LES LIVRES DE CORUM, TOME 1 : LE CHEVALIER DES EPEES (Michael Moorcock) : Premiers pas déstabilisants

lechevalierdesepeesS’attaquer à une nouvelle saga d’heroic fantasy, c’est partir pour un monde nouveau. On espère toujours qu’il nous charmera, nous émerveillera, nous passionnera. Bon, si on y porte un certain intérêt, c’est déjà pas mal. Michael Moorcock est un des auteurs les plus célèbres de ce genre littéraire. Je n’avais encore jamais rien lu de lui. C’est désormais fait avec Les Livres de Corum, tome 1 : Le Chevalier des Epées. Mais le début du voyage m’a laissé sur une impression mitigée.

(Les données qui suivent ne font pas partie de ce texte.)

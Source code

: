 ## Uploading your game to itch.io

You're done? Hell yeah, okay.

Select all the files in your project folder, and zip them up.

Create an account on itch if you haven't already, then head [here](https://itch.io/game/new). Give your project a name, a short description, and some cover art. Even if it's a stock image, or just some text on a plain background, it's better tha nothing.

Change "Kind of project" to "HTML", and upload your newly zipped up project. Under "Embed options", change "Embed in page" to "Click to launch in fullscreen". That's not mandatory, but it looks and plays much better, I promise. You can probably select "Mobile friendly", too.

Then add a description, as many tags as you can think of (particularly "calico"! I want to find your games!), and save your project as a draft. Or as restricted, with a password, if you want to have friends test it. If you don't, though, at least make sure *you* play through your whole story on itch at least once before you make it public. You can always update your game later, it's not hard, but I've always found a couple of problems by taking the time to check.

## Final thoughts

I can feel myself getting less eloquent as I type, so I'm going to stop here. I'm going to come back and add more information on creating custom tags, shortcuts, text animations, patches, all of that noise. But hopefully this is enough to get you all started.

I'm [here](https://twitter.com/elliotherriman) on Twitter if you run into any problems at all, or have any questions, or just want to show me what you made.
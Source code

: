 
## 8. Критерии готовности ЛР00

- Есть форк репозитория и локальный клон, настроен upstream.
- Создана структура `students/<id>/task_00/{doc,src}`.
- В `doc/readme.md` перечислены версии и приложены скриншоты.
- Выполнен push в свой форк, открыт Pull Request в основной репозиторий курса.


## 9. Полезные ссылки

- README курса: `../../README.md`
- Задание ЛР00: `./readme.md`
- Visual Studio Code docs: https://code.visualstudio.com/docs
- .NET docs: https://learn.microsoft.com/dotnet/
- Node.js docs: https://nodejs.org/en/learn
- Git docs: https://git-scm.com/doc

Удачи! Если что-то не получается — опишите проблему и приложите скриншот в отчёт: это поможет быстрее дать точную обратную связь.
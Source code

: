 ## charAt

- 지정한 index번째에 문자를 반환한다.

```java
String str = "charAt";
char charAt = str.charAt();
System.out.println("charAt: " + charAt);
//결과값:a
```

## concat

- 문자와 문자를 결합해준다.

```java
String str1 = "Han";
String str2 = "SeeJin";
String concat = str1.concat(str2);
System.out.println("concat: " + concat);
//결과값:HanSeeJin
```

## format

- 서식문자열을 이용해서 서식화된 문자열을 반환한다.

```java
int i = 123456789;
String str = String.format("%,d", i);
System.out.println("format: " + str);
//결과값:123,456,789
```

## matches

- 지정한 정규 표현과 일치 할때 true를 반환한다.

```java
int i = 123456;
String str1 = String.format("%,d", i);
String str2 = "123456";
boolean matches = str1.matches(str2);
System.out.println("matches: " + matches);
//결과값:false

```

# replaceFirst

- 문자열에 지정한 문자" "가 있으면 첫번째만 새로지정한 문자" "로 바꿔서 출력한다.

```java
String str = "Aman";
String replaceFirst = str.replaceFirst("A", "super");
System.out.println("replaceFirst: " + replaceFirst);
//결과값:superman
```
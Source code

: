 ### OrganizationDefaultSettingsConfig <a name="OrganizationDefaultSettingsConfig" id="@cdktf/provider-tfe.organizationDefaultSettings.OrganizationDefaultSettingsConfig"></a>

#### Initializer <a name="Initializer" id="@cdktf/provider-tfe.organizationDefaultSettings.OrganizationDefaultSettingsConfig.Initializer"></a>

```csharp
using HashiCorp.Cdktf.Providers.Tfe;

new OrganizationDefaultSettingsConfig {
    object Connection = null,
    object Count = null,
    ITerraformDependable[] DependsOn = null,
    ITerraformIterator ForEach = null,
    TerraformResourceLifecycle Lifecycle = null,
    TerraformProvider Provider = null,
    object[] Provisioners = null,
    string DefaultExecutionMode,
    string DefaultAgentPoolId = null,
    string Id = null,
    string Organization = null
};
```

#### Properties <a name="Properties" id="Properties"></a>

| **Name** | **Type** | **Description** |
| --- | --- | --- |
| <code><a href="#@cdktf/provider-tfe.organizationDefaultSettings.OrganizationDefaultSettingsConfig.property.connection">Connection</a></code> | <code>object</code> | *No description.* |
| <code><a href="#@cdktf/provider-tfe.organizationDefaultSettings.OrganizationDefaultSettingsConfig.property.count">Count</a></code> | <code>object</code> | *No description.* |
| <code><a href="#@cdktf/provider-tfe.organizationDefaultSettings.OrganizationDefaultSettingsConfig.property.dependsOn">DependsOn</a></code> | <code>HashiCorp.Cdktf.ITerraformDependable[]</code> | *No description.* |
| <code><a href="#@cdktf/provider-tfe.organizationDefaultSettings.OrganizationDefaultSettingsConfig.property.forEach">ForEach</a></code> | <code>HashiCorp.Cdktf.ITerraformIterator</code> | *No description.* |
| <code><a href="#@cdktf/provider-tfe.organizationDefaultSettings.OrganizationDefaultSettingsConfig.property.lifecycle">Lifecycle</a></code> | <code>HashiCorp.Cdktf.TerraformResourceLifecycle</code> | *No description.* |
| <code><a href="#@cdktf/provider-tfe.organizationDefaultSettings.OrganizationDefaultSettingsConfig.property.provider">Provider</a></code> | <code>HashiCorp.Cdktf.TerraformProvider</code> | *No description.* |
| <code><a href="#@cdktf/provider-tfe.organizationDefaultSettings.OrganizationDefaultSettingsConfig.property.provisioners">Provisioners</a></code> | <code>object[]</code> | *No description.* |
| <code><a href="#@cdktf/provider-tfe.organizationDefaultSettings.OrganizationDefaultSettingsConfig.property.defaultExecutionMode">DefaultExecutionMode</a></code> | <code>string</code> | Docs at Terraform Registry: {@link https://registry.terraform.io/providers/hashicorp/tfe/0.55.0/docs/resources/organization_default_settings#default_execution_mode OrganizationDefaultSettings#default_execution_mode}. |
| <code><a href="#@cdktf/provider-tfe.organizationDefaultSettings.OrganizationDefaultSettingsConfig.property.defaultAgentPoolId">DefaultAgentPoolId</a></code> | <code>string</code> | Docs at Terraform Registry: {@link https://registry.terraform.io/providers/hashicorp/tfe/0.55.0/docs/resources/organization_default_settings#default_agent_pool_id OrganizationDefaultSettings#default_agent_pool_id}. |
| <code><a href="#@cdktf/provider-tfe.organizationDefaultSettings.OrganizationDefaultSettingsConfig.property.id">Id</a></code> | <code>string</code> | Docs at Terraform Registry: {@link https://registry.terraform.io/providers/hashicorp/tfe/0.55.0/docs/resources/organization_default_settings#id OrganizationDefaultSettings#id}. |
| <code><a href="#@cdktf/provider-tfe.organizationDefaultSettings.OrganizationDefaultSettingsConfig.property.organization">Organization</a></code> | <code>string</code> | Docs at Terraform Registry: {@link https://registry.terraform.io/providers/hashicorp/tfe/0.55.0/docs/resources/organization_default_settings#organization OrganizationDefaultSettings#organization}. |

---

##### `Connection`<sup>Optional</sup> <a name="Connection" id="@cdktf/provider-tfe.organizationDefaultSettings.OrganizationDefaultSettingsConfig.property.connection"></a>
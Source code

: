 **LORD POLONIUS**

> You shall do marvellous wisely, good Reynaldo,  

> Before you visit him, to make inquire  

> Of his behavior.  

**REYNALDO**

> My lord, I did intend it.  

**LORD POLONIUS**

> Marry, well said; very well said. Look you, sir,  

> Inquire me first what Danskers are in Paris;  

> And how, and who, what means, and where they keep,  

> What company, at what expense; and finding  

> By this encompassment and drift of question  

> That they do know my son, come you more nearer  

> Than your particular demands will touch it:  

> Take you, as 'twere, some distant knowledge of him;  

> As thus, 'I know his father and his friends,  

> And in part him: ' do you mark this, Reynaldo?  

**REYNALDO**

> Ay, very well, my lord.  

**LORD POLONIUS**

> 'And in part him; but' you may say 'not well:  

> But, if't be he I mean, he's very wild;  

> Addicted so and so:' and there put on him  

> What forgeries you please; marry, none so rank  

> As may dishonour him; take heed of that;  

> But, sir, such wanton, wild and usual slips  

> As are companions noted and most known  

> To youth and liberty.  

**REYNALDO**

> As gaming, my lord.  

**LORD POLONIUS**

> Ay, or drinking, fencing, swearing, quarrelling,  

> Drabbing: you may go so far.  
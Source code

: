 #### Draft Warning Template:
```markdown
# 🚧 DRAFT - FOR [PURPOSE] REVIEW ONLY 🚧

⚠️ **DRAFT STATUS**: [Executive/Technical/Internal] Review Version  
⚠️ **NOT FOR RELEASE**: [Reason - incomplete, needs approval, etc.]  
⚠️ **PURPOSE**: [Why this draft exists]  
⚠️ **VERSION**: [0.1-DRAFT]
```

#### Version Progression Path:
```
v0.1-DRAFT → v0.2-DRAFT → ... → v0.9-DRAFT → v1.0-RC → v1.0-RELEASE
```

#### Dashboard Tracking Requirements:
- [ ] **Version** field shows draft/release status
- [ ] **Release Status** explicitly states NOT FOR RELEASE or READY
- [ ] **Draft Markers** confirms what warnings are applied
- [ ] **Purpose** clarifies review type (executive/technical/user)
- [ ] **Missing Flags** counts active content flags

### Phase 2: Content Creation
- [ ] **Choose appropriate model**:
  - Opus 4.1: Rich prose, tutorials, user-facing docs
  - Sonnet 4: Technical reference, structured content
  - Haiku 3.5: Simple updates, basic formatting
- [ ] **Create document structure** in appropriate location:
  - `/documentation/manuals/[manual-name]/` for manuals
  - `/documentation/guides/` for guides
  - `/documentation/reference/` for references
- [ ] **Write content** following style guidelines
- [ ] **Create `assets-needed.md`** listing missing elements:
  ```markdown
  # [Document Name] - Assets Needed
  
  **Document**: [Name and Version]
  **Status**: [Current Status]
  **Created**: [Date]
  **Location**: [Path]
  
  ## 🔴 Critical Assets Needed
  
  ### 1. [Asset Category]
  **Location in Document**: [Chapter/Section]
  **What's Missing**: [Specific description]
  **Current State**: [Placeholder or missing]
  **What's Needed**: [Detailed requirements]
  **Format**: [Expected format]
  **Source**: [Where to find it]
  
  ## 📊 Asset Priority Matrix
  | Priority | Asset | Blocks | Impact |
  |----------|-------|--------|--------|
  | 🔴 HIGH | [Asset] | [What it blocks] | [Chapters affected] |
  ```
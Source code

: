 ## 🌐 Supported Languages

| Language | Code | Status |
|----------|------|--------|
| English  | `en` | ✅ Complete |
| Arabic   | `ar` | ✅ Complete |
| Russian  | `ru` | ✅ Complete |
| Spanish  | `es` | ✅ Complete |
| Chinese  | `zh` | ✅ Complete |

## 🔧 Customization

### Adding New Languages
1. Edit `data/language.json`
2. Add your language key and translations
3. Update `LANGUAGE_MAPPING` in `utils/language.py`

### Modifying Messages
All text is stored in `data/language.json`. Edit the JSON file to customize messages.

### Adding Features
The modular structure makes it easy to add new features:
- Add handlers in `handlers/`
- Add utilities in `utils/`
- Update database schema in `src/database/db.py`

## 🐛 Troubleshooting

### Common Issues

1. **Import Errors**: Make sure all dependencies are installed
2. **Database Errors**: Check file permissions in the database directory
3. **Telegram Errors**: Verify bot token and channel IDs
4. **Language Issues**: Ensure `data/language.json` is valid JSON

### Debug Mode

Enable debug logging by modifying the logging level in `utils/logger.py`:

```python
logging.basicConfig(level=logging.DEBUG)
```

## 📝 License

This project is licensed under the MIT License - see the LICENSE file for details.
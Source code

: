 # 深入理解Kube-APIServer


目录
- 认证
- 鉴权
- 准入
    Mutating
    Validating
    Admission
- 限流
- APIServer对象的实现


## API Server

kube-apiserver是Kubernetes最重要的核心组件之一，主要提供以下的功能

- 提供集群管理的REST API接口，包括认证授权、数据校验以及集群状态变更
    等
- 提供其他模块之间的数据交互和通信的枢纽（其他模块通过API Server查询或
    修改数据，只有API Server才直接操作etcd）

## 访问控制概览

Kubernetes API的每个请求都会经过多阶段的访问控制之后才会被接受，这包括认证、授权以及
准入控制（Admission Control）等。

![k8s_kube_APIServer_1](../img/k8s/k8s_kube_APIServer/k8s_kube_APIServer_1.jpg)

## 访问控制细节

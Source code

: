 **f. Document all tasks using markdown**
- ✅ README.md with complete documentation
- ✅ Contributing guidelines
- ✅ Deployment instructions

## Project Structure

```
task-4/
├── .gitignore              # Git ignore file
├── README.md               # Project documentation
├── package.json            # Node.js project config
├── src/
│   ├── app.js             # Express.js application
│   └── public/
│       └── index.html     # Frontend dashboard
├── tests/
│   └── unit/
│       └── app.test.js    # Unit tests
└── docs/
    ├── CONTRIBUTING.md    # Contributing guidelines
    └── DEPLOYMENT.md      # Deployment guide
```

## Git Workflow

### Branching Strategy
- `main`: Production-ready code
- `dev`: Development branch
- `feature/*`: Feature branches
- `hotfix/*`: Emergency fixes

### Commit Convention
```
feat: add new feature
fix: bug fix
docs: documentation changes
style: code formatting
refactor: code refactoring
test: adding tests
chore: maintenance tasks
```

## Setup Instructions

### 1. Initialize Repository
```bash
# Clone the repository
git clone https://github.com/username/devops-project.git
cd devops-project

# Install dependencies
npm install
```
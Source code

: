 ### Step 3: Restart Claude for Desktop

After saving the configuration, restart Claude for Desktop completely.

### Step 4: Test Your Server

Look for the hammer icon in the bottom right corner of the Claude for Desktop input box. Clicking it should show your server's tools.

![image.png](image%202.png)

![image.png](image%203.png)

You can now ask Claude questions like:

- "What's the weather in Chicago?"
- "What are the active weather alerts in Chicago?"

Les Livres de Corum, tome 1 : Le Chevalier des Epées est quelque peu déstabilisant. L’ambiance est assez ésotérique. Ce n’est pas dénué d’une certaine poésie, mais cela empêche le lecteur d’avoir immédiatement des repère solides dans le nouveau monde qu’il explore. Certes, ils viendront progressivement, mais les premières pages se parcourent d’un pas quelque peu hésitant. L’expérience est assez unique et peut certainement séduire de manière assez immédiate. J’ai eu personnellement besoin d’un peu plus de temps.

La principale limite de Les Livres de Corum, tome 1 : Le Chevalier des Epées, c’est qu’une fois que l’on se sent enfin à l’aise dans ce nouveau monde, la première étape se termine rapidement. Il s’agit d’un roman assez court, tout juste un peu plus de 200 pages, dans un genre littéraire qui nous a plutôt habités aux pavés à répétition. On en ressort donc avec plus de curiosité que d’impatience, mais avec tout de même la conviction que le voyage vaut le coup d’être poursuivi.